Die Suche nach einer klaren Form stand für den Komponisten von Anfang an im Mittelpunkt. In der Klangsprache blieb er in seinem Bekenntnis zu einer Atonalität konsequent. Ästhetische Richtungen wie die einer „Neuen Einfachheit“ oder einer wie immer auch gearteten Sehnsucht nach tonaler Retrospektive stand er vielleicht tolerant gegenüber. In Bezug auf sein eigenes Wirken verblieb er diesen Tendenzen dann aber doch in kritischer Distanz. Diese Ausrichtung zwischen Klarheit, Bodenständigkeit und einer Offenheit für Neues prägte auch sein Wirken als Orgel- und Tonsatzlehrer. Er nahm nicht für sich in Anspruch eine bestimmte Interpretationsschule zu vertreten. Genauso wenig drang er seinen Studenten einen von ihm präferierten Tonsatz- oder Kompositionsstil auf. Er vermittelte Neugier auf verschiedene Strömungen im Orgelspiel und Offenheit gegenüber verschiedensten Tendenzen zeitgenössischer Musik. Seine eigene Offenheit für Literarisches und Philosophisches kam nicht nur oftmals in Unterrichtsgesprächen zum Tragen, sondern hinterließ auch Spuren in seinem Werk.

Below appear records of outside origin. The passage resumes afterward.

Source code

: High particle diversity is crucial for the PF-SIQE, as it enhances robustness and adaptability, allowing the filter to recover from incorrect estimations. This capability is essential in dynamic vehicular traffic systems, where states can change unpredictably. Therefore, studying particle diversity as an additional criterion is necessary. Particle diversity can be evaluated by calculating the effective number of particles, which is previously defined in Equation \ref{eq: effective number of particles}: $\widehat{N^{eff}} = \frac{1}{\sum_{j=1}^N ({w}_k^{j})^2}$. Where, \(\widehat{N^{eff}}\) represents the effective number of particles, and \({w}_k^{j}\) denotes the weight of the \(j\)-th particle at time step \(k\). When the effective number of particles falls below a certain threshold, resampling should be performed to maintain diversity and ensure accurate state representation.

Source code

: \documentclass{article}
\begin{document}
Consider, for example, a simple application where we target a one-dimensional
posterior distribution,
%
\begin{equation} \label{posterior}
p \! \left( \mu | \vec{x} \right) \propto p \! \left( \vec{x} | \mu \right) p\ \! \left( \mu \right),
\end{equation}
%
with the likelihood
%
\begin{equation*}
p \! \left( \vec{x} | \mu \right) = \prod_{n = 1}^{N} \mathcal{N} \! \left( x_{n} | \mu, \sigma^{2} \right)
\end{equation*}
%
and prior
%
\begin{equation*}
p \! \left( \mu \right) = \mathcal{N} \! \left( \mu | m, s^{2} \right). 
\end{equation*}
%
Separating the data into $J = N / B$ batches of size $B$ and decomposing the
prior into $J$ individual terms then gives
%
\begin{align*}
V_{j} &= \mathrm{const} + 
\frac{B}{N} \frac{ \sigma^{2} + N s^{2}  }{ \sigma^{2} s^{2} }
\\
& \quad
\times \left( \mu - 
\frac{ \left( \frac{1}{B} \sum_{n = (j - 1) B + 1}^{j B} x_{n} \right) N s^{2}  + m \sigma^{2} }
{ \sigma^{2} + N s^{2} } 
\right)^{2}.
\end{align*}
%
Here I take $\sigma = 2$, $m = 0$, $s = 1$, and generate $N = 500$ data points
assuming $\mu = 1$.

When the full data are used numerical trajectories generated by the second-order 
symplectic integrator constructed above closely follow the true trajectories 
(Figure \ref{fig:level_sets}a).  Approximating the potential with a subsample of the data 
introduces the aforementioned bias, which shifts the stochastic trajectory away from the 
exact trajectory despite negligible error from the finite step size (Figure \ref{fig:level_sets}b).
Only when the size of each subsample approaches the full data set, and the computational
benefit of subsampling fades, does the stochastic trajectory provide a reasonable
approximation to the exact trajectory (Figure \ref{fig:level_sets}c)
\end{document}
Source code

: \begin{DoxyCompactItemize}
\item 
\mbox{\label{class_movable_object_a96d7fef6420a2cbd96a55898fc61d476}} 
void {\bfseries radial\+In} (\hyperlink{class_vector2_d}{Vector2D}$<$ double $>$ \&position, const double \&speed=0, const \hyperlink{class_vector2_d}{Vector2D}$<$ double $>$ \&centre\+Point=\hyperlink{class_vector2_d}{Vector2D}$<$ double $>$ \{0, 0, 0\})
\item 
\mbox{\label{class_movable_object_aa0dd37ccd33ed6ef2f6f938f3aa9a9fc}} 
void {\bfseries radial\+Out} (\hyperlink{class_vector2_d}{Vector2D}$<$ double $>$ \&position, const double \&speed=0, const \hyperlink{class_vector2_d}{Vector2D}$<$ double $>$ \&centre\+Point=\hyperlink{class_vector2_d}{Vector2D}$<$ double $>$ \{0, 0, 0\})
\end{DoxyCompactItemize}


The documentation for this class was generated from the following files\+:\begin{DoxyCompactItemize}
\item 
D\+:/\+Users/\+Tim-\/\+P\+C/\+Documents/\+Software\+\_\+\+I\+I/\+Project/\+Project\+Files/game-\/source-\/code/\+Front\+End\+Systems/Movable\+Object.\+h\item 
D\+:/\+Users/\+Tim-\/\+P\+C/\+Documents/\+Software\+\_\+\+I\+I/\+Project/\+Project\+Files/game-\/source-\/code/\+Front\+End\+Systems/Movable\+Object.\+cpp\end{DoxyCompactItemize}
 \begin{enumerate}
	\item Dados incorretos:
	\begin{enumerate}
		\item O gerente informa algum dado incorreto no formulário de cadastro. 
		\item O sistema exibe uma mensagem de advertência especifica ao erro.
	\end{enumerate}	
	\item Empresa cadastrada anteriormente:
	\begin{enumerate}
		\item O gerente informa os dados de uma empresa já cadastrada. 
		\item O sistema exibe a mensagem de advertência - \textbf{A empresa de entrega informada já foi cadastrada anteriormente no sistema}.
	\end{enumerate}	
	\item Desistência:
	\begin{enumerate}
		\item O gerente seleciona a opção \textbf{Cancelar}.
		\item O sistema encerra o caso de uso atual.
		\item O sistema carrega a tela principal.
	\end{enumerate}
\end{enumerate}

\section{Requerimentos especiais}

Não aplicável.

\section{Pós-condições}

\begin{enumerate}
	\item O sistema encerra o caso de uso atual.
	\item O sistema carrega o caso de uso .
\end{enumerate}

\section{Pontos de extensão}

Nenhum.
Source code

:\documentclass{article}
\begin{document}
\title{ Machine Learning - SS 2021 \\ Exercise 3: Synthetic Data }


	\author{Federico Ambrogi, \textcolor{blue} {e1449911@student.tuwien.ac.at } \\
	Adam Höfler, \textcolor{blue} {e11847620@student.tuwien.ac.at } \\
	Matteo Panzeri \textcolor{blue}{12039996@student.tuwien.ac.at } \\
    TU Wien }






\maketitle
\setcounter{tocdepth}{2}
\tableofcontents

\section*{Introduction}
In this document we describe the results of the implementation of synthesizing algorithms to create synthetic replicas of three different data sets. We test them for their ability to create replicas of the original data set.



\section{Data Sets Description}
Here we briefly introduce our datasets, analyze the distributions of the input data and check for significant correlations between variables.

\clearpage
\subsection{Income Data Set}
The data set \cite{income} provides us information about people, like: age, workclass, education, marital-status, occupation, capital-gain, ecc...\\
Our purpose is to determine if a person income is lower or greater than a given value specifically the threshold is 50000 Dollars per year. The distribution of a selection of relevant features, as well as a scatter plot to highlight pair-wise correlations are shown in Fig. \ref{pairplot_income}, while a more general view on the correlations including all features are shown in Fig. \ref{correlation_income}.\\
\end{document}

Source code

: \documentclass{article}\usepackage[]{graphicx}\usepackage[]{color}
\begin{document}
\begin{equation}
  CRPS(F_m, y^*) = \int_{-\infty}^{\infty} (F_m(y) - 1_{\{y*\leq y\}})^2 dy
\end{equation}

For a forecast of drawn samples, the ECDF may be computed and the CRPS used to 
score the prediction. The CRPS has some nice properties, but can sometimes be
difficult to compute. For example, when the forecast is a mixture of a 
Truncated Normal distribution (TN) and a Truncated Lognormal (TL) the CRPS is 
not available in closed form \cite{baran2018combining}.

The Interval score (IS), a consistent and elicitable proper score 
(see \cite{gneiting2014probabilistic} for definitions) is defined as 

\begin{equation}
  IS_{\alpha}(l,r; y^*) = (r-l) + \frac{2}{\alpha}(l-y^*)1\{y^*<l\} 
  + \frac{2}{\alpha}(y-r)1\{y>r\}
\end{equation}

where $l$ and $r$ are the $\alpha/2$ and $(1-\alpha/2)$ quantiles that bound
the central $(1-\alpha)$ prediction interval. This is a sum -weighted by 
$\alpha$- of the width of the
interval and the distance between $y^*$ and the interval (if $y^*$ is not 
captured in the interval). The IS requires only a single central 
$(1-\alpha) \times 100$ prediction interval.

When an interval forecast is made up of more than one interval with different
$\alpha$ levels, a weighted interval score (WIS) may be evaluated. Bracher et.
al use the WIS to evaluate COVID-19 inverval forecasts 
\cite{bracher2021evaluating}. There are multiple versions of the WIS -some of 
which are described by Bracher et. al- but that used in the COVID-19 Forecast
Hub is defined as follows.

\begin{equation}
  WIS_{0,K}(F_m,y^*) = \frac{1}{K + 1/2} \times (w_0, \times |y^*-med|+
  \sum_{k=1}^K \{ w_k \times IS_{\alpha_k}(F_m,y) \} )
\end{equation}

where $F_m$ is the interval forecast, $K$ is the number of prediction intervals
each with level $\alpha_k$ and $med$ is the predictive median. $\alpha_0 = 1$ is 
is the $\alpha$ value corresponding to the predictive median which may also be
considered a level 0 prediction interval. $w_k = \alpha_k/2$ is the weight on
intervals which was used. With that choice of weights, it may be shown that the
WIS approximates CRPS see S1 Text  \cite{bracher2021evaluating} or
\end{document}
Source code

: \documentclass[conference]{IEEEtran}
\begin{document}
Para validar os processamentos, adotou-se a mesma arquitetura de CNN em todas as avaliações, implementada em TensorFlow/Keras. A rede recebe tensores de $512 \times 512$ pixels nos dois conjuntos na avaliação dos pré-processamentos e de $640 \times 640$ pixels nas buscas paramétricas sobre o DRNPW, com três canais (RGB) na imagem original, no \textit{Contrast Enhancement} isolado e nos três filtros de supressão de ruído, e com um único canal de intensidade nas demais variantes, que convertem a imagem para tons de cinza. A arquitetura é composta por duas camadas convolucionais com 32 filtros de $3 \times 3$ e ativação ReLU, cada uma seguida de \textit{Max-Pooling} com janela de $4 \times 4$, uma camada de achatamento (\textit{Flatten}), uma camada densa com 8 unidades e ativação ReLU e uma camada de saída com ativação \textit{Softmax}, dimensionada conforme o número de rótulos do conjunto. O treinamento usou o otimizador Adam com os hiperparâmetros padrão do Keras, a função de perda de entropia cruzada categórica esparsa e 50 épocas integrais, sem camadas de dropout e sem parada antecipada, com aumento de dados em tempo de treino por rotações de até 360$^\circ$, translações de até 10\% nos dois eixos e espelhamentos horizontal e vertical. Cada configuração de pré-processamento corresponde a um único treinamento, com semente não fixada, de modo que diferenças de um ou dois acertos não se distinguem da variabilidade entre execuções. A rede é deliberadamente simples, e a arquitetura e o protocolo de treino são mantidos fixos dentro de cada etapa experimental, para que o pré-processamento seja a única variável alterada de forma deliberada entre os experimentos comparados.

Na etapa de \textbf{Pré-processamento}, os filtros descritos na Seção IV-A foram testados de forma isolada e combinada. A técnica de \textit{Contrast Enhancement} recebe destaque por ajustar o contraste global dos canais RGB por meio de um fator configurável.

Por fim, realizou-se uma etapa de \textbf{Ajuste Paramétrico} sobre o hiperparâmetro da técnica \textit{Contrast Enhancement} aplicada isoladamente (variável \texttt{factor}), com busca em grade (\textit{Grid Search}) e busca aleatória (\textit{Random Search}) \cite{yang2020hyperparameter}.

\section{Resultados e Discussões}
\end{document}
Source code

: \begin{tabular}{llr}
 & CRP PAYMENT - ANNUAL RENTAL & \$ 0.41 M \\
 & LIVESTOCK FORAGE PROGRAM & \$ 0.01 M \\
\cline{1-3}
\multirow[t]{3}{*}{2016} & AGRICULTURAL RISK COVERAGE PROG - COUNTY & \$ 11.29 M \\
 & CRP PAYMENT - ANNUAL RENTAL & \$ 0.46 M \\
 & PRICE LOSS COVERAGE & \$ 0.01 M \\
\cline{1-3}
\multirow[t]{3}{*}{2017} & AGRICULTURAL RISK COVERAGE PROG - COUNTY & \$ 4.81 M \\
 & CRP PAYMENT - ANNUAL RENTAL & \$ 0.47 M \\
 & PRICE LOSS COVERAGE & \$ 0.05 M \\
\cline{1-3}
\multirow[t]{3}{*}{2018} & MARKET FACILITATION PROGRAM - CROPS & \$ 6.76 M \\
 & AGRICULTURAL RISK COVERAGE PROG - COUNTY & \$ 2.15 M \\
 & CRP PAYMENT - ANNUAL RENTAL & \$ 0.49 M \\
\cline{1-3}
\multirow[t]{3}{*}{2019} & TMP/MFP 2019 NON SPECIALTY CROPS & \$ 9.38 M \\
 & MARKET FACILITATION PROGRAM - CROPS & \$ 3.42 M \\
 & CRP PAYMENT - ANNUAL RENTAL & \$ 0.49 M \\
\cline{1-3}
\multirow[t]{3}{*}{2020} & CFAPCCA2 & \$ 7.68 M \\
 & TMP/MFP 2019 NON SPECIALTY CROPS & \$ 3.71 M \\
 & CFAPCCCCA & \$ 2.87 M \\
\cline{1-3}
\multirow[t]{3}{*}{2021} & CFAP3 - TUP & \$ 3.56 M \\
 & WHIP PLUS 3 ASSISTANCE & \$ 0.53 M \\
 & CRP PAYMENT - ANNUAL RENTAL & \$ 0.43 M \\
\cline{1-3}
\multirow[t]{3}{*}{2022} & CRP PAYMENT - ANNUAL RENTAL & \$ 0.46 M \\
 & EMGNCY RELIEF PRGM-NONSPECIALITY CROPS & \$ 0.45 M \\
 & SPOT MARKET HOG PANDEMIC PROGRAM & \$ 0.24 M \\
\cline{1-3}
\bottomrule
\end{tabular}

Sein groß angelegtes Oratorium „La Danse macabre“ von 1992 verarbeitete nicht nur unterschiedlichste musikalische Materialien, sondern auch Tagebuchtexte von Max Frisch, Bildnerisches aus dem Genre des Totentanzes und philosophische Reflexionen. Doch sein komplexer Stil bei gleichzeitiger handwerklichen Solidität, die sich nicht nur in diesem Großwerk abzeichnete, war und ist bis heute nicht unumstritten. Bei der Aufführungen von „Cantos des amor y desesperation“ (1986) bei den „Wittener Tagen für neue Kammermusik“ kam es zu einem denkwürdigen Eklat. Dem seiner auf einer sich ständig steigernden Avanciertheit bestehenden Publikum schien dieser Stil zu „konservativ“ – allerdings gab es unter den Zuhörern durchaus viele Vertreter, die den allgemeinen „Buh“-Rufen dann doch einen entschiedenen Applaus entgegensetzten. Dabei darf seine Musik durchaus als „avanciert“ bezeichnet werden. Sie verlangt von den Interpreten eine subtile Austarierung zeitgenössischer Spielmöglichkeiten und zugleich ein hohes Maß an Sensibilität bei der Umsetzung von Mikrostrukturen unter größeren musikalischen Klangbögen, wie etwa im „Streichquartett Nr. 5“ (1994). Einen weiteren wichtigen Eckpfeiler im Schaffen von Herbert Callhoff stellt bis heute die Auseinandersetzung mit der Musik anderer Komponisten dar. Seine „Bruckner-Metamorphosen“ interpretieren nicht die Romantik aus zeitgenössischer Perspektive, sondern gehen Spuren der spätromantischen Musik nach und verwandeln diese in eine eigene, abstrahierende Klangsprache von irisierender Wirkung. Auch das jüngste Werk dieses Genres, Callhoffs Hommage an John Cage, eifert in keiner Weise dem Widmungsträger nach.
Auch hier ist es der eigene kompromisslos atonale, moderne und gleichzeitig geerdete Zugriff, bei gleichzeitiger Sorgfalt in der Ausarbeitung einer ausdifferenzierten Partitur, der das reichhaltige Schaffen von Herbert Callhoff prägt, das von der Kirchenmusik, über die Kammermusik bis ins Symphonische einen großen Bogen umspannt. Nicht von den Rändern her, sondern aus der Mitte versteht sich dieses unbedingt zeitgenössich musikalische Lebenswerk, dass sich anlässlich des 80. Geburtstags des Komponisten durchaus noch einmal neu zu beschauen lohnt.